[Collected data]

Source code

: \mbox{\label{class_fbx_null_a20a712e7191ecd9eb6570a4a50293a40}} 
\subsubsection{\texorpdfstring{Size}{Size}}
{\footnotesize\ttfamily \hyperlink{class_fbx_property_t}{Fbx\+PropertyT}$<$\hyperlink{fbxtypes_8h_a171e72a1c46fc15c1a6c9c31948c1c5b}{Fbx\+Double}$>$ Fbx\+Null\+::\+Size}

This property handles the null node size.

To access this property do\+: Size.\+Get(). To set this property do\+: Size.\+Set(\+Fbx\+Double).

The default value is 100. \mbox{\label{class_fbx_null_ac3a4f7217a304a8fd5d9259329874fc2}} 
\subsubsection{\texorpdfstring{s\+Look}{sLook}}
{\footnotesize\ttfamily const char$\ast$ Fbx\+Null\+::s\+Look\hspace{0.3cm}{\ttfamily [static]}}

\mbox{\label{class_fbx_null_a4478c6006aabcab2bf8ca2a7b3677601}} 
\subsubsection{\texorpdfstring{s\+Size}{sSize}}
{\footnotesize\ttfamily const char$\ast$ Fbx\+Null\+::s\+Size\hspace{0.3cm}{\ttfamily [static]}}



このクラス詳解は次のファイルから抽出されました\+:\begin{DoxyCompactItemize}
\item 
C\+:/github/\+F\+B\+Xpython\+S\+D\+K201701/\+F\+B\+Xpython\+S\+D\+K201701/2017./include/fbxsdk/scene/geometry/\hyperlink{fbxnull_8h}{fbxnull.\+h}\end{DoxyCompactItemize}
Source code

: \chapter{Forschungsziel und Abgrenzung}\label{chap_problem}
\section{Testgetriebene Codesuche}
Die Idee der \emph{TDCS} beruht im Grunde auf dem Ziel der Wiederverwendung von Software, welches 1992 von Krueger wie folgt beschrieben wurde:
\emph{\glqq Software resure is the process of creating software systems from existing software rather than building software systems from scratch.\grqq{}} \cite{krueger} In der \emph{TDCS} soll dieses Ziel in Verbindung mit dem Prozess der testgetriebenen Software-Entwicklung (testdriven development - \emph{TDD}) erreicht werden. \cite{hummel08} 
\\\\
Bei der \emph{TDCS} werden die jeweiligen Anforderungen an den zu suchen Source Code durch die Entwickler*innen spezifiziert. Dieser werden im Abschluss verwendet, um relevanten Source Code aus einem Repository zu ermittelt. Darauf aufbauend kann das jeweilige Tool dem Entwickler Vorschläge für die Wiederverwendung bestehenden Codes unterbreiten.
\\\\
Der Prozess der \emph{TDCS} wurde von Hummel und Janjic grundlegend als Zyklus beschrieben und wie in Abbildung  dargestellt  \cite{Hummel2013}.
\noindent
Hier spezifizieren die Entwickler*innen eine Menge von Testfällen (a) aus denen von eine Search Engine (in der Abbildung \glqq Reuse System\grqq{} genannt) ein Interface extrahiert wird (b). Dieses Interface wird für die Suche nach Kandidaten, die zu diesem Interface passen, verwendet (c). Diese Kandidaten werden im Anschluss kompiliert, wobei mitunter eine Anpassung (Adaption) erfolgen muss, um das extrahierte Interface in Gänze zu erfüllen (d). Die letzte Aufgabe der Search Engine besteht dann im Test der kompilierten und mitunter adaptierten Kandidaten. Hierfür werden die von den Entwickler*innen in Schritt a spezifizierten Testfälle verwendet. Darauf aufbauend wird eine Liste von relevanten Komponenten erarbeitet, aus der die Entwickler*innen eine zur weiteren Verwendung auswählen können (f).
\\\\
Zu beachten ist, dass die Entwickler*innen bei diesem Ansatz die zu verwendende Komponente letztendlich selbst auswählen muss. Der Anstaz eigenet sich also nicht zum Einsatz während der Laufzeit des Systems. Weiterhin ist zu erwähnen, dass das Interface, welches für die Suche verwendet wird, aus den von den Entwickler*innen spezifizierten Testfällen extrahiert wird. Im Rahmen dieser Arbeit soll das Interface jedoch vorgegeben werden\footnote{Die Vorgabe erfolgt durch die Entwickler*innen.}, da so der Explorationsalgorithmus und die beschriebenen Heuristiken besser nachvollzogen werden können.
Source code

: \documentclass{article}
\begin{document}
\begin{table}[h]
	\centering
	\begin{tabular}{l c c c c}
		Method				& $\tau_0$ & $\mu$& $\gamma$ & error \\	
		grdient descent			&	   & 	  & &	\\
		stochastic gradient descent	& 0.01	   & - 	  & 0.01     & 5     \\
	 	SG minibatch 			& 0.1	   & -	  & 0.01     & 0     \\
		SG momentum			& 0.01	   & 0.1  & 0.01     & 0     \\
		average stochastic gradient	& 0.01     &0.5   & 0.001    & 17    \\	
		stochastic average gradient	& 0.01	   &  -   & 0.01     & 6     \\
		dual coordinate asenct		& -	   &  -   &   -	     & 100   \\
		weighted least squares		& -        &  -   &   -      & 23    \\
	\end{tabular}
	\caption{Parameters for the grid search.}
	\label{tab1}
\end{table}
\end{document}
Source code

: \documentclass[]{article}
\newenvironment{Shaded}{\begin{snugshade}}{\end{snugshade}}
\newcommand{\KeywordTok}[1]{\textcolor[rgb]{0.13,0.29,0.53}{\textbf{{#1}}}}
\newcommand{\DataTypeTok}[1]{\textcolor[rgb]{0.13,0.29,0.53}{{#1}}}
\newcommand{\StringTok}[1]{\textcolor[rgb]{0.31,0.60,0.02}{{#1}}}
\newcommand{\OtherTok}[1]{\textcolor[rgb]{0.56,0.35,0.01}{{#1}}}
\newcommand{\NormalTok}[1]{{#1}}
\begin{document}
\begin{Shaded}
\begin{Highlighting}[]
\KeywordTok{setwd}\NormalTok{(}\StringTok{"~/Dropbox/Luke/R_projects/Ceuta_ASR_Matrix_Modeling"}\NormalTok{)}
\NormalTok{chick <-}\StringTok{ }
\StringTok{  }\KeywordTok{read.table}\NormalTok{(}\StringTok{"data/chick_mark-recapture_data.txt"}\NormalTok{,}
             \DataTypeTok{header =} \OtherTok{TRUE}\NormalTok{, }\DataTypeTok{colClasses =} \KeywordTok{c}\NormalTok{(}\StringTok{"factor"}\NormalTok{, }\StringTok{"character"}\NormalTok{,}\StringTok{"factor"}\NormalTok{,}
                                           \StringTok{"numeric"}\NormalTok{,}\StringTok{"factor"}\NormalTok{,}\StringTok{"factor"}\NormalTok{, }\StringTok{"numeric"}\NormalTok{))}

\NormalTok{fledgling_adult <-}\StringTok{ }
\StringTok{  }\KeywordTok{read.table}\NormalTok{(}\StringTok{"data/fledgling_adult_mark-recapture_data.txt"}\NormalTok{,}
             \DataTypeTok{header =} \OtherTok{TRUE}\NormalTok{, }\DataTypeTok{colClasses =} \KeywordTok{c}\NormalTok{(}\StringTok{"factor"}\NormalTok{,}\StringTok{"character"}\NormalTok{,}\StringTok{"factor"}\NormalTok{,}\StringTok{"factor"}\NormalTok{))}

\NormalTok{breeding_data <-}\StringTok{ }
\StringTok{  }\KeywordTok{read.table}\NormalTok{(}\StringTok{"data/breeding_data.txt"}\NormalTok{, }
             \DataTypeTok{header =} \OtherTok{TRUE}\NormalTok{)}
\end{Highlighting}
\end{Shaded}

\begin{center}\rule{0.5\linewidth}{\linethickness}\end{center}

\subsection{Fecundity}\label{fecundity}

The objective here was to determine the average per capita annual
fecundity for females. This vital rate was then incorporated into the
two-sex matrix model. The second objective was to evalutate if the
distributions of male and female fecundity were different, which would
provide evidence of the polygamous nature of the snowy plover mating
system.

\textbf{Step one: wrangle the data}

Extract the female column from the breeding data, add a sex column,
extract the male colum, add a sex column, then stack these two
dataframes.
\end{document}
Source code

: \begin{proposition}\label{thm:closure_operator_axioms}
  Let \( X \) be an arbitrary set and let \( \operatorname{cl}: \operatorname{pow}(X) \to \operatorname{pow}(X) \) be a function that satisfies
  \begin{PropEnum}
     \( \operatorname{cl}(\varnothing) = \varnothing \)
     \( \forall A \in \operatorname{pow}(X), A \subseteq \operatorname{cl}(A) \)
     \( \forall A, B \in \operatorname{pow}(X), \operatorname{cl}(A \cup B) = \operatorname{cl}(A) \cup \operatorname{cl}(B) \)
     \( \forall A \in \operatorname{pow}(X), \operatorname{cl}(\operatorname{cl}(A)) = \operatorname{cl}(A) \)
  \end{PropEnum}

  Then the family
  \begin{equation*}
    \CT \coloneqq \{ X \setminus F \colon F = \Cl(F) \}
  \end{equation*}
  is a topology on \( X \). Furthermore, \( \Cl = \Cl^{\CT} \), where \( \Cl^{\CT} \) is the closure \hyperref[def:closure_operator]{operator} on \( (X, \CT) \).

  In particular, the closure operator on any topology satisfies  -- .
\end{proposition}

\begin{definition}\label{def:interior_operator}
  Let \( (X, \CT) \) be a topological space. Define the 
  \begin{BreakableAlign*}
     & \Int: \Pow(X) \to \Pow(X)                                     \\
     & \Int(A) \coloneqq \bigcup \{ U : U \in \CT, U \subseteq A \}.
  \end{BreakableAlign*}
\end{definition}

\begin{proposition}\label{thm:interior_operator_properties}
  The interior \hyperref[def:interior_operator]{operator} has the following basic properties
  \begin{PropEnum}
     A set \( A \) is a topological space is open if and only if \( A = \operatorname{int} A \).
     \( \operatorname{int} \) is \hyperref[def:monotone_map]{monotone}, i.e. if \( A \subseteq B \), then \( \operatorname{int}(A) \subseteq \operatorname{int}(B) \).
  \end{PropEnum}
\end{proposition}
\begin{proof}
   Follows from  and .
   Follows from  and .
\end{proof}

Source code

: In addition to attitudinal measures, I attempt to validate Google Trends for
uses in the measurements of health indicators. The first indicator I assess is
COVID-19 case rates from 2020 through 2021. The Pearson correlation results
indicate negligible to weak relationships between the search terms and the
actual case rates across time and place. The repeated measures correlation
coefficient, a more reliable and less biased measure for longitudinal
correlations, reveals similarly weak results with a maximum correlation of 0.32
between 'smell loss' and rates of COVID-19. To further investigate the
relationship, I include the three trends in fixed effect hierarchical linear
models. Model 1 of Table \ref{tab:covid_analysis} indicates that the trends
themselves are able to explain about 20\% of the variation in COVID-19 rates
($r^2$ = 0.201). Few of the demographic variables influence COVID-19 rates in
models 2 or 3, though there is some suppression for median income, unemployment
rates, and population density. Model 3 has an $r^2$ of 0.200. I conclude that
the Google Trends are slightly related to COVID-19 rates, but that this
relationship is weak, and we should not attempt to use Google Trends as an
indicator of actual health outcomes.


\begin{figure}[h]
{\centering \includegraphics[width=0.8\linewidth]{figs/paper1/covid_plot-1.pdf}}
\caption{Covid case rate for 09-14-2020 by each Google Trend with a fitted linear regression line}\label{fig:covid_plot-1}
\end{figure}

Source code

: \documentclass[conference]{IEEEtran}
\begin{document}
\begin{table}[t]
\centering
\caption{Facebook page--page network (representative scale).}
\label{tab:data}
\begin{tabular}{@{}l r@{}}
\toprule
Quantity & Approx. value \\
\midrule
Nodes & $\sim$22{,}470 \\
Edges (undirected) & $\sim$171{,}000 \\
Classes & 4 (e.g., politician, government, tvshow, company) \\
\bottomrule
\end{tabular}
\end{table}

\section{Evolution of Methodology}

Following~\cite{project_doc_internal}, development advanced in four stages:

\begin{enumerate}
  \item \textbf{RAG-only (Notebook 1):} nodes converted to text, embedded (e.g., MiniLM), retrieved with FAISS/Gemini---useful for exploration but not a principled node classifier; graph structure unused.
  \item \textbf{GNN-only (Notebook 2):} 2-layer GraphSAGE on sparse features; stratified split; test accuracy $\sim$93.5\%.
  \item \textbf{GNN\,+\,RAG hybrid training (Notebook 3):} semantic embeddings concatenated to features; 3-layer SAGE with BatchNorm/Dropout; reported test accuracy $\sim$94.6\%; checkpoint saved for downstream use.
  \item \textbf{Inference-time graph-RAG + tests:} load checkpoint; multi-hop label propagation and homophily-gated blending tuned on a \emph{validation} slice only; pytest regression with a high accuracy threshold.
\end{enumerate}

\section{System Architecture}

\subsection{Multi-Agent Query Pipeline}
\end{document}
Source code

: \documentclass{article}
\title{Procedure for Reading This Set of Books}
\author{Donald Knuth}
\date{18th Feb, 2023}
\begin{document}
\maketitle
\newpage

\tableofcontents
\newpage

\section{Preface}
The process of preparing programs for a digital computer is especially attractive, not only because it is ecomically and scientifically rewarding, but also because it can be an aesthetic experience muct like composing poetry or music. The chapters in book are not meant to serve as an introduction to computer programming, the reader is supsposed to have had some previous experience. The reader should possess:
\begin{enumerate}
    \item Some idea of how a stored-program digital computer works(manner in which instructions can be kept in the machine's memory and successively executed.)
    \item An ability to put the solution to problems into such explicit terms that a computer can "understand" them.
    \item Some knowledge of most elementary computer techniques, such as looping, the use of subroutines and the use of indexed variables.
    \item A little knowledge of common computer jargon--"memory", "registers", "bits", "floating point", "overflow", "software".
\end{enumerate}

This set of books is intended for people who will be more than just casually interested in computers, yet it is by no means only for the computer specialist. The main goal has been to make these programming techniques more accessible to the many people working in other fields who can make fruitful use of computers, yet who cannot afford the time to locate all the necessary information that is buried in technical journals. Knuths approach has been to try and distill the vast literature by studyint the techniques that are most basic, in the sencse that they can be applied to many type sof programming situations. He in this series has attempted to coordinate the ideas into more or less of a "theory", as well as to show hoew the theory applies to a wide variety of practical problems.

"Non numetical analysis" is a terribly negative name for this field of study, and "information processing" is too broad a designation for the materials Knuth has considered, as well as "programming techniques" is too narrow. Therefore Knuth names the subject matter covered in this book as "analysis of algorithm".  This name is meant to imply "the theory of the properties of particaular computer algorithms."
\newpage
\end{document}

• DIRECTIONS FOR THIS TASK:
Search the entries for the word "textcolor", then list each line that holds it.

• ANSWER SECTION:
\newcommand{\KeywordTok}[1]{\textcolor[rgb]{0.13,0.29,0.53}{\textbf{{#1}}}}
\newcommand{\DataTypeTok}[1]{\textcolor[rgb]{0.13,0.29,0.53}{{#1}}}
\newcommand{\StringTok}[1]{\textcolor[rgb]{0.31,0.60,0.02}{{#1}}}
\newcommand{\OtherTok}[1]{\textcolor[rgb]{0.56,0.35,0.01}{{#1}}}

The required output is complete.